[DATASET RECORDS]

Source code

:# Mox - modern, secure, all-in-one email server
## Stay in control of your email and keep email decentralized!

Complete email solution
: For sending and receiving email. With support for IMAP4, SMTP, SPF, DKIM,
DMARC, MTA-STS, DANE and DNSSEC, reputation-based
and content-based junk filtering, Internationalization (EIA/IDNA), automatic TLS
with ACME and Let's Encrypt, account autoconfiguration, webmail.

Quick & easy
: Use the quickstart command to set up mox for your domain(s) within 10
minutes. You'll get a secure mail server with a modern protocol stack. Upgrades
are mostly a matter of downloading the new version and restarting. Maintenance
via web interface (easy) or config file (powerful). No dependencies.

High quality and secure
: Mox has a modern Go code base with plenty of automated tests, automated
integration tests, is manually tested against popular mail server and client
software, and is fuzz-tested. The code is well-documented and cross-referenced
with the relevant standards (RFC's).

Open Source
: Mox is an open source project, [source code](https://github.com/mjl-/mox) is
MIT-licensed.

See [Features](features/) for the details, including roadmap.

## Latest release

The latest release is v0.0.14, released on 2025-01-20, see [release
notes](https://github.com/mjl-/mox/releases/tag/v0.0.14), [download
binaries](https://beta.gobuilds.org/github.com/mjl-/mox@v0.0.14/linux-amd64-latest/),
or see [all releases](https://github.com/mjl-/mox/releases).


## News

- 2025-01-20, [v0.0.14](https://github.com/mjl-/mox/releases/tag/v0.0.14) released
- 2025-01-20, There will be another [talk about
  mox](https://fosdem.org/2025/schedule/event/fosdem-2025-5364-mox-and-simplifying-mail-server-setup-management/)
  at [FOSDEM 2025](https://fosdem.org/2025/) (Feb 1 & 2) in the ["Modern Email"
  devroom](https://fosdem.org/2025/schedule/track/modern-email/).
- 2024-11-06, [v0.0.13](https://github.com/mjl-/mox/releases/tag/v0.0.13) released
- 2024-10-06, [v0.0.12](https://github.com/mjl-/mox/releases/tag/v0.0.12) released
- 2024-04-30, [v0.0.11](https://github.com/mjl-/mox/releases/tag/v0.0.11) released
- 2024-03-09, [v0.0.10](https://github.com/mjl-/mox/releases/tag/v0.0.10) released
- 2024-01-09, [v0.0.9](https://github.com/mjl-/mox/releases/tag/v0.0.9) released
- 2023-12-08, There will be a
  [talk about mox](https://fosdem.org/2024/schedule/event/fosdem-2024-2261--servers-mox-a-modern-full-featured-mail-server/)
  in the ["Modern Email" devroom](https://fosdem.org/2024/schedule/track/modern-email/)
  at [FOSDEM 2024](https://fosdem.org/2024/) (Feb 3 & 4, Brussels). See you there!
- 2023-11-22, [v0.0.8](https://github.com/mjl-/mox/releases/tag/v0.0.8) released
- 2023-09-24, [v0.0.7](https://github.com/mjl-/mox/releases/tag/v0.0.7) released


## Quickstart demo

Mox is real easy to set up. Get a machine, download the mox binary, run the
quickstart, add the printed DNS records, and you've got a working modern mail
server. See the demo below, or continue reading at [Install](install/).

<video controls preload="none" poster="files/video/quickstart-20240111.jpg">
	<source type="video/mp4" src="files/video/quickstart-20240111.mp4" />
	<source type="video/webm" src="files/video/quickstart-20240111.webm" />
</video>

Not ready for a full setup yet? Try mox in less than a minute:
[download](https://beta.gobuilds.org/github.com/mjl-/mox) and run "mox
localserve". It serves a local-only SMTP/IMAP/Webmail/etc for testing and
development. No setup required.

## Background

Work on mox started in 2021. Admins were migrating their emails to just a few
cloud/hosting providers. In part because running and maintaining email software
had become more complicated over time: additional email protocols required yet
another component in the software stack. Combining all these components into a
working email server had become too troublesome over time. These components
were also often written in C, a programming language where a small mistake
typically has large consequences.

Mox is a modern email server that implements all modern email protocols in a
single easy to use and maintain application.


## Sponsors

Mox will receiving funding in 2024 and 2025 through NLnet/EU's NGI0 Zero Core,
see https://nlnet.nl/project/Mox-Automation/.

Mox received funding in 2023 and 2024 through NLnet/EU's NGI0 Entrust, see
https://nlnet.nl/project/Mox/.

[TRY IT] Where the word "devroom" appears in a line of the entries, copy that line.

[RESPONSE BOX]
  devroom](https://fosdem.org/2025/schedule/track/modern-email/).
  in the ["Modern Email" devroom](https://fosdem.org/2024/schedule/track/modern-email/)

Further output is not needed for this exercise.